INSTRUCTIONS TO FOLLOW =
Filter the records below down to lines containing "white".

Data entries:
++++++++

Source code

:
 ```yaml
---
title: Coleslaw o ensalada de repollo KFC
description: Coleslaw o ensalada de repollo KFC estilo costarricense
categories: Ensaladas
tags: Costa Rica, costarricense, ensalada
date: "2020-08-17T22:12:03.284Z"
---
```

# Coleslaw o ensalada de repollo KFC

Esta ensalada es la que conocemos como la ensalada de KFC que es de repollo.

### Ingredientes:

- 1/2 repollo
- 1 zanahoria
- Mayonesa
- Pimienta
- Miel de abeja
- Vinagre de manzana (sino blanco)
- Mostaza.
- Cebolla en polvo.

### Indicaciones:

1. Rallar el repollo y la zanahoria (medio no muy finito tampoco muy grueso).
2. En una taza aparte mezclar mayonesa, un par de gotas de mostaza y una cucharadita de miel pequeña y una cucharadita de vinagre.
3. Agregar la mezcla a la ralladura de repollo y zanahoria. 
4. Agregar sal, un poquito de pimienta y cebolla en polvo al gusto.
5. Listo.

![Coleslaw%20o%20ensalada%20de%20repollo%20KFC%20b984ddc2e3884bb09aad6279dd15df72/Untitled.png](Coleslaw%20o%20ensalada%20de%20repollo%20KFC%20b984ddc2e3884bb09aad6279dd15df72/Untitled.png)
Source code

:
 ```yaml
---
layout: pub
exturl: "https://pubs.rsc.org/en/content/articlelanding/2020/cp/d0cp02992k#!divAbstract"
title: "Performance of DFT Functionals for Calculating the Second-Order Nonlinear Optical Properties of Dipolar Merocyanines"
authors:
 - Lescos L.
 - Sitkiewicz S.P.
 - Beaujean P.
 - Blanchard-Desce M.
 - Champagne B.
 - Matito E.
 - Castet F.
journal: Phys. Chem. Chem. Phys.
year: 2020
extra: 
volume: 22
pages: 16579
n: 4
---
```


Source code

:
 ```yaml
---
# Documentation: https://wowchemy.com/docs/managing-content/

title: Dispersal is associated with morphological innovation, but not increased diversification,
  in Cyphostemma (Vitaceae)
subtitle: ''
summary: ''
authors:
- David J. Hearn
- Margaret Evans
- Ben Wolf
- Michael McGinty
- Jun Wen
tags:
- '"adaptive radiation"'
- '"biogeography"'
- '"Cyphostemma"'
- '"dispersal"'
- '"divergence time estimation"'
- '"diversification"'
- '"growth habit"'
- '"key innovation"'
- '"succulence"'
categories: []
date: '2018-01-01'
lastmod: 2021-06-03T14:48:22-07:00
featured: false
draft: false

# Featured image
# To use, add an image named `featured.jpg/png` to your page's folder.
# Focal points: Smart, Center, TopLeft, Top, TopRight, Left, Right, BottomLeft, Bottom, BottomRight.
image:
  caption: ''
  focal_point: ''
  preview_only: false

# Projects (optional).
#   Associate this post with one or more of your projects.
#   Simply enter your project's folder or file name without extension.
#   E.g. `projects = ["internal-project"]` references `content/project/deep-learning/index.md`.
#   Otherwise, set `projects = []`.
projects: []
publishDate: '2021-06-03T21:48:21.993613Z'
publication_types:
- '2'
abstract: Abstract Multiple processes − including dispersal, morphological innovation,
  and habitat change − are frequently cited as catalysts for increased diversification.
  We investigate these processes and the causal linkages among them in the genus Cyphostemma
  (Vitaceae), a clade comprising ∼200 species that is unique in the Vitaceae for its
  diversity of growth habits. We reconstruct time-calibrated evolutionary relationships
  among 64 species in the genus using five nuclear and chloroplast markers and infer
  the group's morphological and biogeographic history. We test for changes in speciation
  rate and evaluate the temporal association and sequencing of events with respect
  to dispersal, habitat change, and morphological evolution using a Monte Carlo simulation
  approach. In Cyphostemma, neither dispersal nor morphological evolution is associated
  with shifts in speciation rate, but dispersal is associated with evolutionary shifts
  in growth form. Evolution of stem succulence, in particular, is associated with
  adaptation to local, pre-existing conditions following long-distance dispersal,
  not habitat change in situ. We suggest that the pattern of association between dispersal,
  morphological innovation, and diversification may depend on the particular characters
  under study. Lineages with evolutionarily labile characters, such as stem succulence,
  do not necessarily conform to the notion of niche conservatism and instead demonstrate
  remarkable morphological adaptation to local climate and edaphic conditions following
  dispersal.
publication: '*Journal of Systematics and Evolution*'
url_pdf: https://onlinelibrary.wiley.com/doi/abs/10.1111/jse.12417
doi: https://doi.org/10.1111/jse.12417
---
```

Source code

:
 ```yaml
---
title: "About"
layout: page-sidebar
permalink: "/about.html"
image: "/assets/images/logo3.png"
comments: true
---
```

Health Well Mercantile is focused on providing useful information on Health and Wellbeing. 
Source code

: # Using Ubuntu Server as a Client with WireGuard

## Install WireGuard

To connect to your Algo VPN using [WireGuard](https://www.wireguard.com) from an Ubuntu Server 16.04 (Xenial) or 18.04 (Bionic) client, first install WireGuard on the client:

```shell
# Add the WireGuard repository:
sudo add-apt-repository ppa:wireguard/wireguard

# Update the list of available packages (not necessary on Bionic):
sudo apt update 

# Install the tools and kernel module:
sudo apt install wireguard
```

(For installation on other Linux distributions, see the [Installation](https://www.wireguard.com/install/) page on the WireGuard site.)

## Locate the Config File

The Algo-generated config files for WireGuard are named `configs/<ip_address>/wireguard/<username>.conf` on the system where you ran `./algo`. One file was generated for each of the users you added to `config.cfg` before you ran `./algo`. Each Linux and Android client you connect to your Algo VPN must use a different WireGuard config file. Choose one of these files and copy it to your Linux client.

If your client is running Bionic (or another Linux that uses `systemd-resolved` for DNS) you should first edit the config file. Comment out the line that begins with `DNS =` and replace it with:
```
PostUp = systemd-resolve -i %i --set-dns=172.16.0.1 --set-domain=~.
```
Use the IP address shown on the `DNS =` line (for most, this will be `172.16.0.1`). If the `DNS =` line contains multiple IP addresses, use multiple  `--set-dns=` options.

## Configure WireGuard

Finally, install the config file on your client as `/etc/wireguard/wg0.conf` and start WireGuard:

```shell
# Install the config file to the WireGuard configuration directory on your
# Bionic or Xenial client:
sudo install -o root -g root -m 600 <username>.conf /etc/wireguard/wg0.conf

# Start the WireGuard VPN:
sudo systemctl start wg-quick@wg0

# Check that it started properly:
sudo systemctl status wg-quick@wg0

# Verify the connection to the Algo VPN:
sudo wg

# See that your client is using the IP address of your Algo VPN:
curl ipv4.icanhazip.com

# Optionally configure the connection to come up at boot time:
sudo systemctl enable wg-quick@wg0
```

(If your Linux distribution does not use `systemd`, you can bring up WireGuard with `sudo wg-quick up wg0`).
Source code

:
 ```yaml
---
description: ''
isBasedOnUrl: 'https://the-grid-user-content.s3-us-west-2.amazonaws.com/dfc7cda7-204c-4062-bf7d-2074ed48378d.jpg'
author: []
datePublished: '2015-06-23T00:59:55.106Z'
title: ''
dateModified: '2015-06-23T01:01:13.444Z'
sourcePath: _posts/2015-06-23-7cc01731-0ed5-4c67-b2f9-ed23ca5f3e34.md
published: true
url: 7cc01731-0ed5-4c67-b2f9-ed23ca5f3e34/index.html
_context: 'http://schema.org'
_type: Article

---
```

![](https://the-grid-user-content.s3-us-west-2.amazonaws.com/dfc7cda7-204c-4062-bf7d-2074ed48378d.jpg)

++++++++

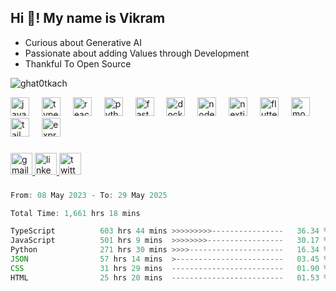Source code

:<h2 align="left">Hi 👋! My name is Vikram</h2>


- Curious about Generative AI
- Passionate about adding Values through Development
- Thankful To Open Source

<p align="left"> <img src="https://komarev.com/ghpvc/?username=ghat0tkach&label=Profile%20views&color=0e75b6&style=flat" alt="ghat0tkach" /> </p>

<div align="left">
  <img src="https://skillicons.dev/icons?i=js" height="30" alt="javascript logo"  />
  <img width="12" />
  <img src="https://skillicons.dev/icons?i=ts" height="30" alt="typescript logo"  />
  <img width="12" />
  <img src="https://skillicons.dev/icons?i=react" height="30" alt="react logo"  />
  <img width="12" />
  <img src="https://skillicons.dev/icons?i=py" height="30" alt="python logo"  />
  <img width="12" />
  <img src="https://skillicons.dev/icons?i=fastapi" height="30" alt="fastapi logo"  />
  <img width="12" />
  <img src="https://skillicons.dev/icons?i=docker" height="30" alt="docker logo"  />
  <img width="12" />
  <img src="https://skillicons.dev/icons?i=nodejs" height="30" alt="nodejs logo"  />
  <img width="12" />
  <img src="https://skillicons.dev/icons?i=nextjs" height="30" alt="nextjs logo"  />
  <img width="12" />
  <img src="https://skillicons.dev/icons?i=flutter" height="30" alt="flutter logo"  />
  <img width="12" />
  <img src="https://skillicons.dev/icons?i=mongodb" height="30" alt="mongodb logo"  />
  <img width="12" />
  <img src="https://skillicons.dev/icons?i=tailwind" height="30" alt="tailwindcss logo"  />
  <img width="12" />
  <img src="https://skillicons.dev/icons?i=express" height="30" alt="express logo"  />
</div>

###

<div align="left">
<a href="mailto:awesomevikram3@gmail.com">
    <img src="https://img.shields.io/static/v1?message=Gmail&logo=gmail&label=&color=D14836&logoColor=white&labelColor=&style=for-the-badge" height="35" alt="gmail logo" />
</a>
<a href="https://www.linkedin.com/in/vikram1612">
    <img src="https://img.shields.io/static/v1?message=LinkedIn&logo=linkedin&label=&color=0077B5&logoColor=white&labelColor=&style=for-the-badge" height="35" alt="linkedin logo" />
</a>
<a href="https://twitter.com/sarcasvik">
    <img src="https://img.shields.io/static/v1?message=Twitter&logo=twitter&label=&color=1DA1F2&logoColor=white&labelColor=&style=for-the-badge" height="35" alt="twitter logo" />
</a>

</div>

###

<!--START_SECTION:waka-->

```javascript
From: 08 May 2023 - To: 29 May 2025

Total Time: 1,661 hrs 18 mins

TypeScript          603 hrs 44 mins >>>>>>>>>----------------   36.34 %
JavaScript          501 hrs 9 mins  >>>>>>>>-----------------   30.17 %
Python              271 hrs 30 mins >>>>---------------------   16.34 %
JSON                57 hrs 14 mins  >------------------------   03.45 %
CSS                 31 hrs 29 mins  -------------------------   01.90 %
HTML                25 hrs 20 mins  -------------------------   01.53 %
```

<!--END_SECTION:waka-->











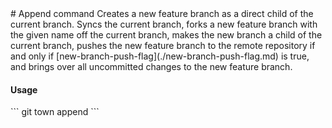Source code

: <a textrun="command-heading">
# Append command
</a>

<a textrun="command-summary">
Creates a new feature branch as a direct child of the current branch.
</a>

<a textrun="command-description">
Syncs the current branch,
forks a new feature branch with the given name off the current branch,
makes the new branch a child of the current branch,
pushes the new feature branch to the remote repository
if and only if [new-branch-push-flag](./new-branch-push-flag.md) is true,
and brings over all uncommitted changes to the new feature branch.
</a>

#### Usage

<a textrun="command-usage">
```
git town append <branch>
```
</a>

++++++++

EXERCISE RESPONSE =
    <img src="https://img.shields.io/static/v1?message=Gmail&logo=gmail&label=&color=D14836&logoColor=white&labelColor=&style=for-the-badge" height="35" alt="gmail logo" />
    <img src="https://img.shields.io/static/v1?message=LinkedIn&logo=linkedin&label=&color=0077B5&logoColor=white&labelColor=&style=for-the-badge" height="35" alt="linkedin logo" />
    <img src="https://img.shields.io/static/v1?message=Twitter&logo=twitter&label=&color=1DA1F2&logoColor=white&labelColor=&style=for-the-badge" height="35" alt="twitter logo" />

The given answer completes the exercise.